Your instructions: From the line with "深入瞭解個別的事件，查看其詳細的內容。" through the final line, transcribe the material below character for character; include no other lines.

Data shown:
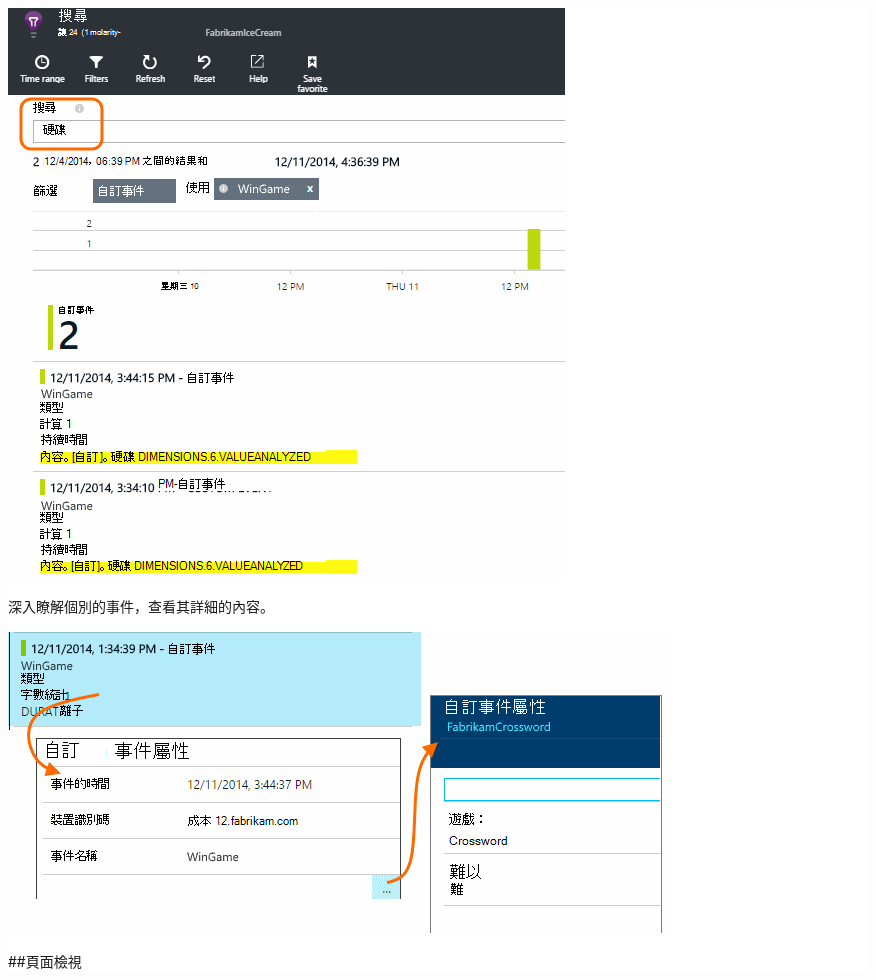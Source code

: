 ![](./media/app-insights-search-diagnostic-logs/appinsights-23-customevents-5.png)

深入瞭解個別的事件，查看其詳細的內容。

![](./media/app-insights-search-diagnostic-logs/appinsights-23-customevents-4.png)

##<a name="pages"></a>頁面檢視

Task solution:
深入瞭解個別的事件，查看其詳細的內容。

![](./media/app-insights-search-diagnostic-logs/appinsights-23-customevents-4.png)

##<a name="pages"></a>頁面檢視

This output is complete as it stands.